Les funérailles nationales de Victor Hugo

Le 22 mai 1885, le grand écrivain républicain Victor Hugo s’éteint à l’âge de 83 ans. Ses engagements ont marqué  le siècle. Monarchiste dans sa jeunesse, il a soutenu l’installation de la IIe République, avant d’être poussé à l’exil à la suite du coup d’État ayant instauré le Second Empire, pour enfin faire un retour triomphal sous la IIIe République. Sur proposition du gouvernement, la Chambre  des députés vote à la quasi-unanimité  l’organisation de funérailles nationales.

 Comment les républicains font-ils de Victor Hugo  une icône fédératrice et laïque ?

La "bataille" du Panthéon

Le 23 mai, le député républicain Anatole de La Forge propose de rendre à l’église Sainte-Geneviève son statut de panthéon pour y enterrer Victor Hugo. La droite catholique et monarchiste s’indigne.« Vous allez chasser de son temple Dieu lui-même, pour installer à sa place la dépouille d’un homme ! […] De ce dôme qui domine Paris, vous allez précipiter la croix de notre Dieu ! Eh bien, la France entière entendra le bruit de sa chute et elle la relèvera contre vous. Voilà donc que ce que vous avez fait de la grande mémoire que vous voulez honorer. Vous avez oublié le grand poète et l’illustre écrivain qui appartenait à la France, pour livrer ses restes au vent des discordes sociales et à tous les hasards de l’avenir. »

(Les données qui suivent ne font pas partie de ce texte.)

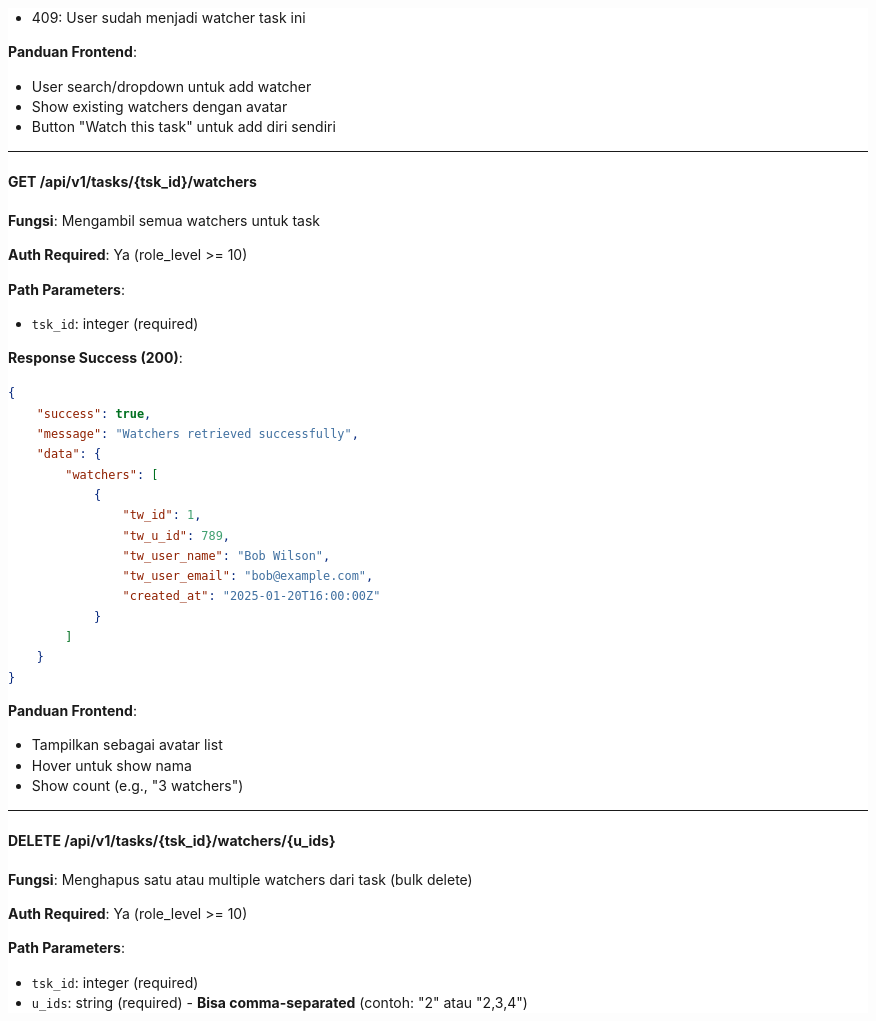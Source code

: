 -   409: User sudah menjadi watcher task ini

**Panduan Frontend**:

-   User search/dropdown untuk add watcher
-   Show existing watchers dengan avatar
-   Button "Watch this task" untuk add diri sendiri

---

#### GET /api/v1/tasks/{tsk_id}/watchers

**Fungsi**: Mengambil semua watchers untuk task

**Auth Required**: Ya (role_level >= 10)

**Path Parameters**:

-   `tsk_id`: integer (required)

**Response Success (200)**:

```json
{
    "success": true,
    "message": "Watchers retrieved successfully",
    "data": {
        "watchers": [
            {
                "tw_id": 1,
                "tw_u_id": 789,
                "tw_user_name": "Bob Wilson",
                "tw_user_email": "bob@example.com",
                "created_at": "2025-01-20T16:00:00Z"
            }
        ]
    }
}
```

**Panduan Frontend**:

-   Tampilkan sebagai avatar list
-   Hover untuk show nama
-   Show count (e.g., "3 watchers")

---

#### DELETE /api/v1/tasks/{tsk_id}/watchers/{u_ids}

**Fungsi**: Menghapus satu atau multiple watchers dari task (bulk delete)

**Auth Required**: Ya (role_level >= 10)

**Path Parameters**:

-   `tsk_id`: integer (required)
-   `u_ids`: string (required) - **Bisa comma-separated** (contoh: "2" atau "2,3,4")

Albert de Mun (député monarchiste), Interpellation à la Chambre des députés, 28 mai 1885.

Le point de vue d'un journaliste républicain

L’absence de toute célébration religieuse lors des funérailles marque les esprits. Les républicains font de la liberté d’esprit du poète le symbole de la politique laïque qu’ils tentent alors de mettre en œuvre.« La résolution publiquement annoncée par Victor Hugo de passer devant sa paroisse sans s’y arrêter avait jeté dans les rangs de l’armée dévote un trouble profond. Elle comptait toujours que ce fils de Vendéenne reviendrait tôt ou tard aux croyances de son enfance, et elle ne put songer sans effroi aux innombrables imitateurs qu’aura, par la suite, l’incomparable écrivain […]. En effet, si VictorHugo était entré à Notre-Dame, c’eût été pour le clergé ce que pour LouisXVI eût été la reprise de la Bastille. […] Rien ne me parut plus majestueusement émouvant et grandiose que l’exposition de cet étroit cercueil sous l’immense voûte de l’Arc de Triomphe. »

Henri Rochefort, Les Aventures de ma vie, Dupont, t.IV 1896-1898.

Le culte des grands hommes, une religion laîque

« Paris, qui veut croire à quelque chose, veut que ce "quelque chose" soit célébré par un culte, par des fêtes, par des céré-monies. La Foi au Progrès, à la Justice révélée par la conscience, à la morale, […] à l’immortalité des âmes […] est vivace, puissante, indestructible chez nous. […] Le peuple, servi par des circonstances particulières, cherche, en dehors [de l’Église], sa Foi et son Culte. […] Je dirai presque que ce Dieu a été trouvé en Victor Hugo. […]Le poète lui-même ne se doutait pas, peut-être, de ce que ses funérailles pouvaient-être ? Peut-être aussi en eût-il voulu de plus simples ? […] Mais les hommes comme Hugo sont peu à eux, pendant leur vie, et pas du tout après leur mort. Notre monde contemporain, très affolé, qui se cherche lui-même, s’est emparé du poète et il a voulu faire du marbre de son tombeau la pierre angulaire du temple qui remplacera quelque jour les  cathédrales  écroulées ! »

Henry Fouquier, « Le culte des grands hommes »,  Gil Blas (hebdomadaire), 3 juin 1885.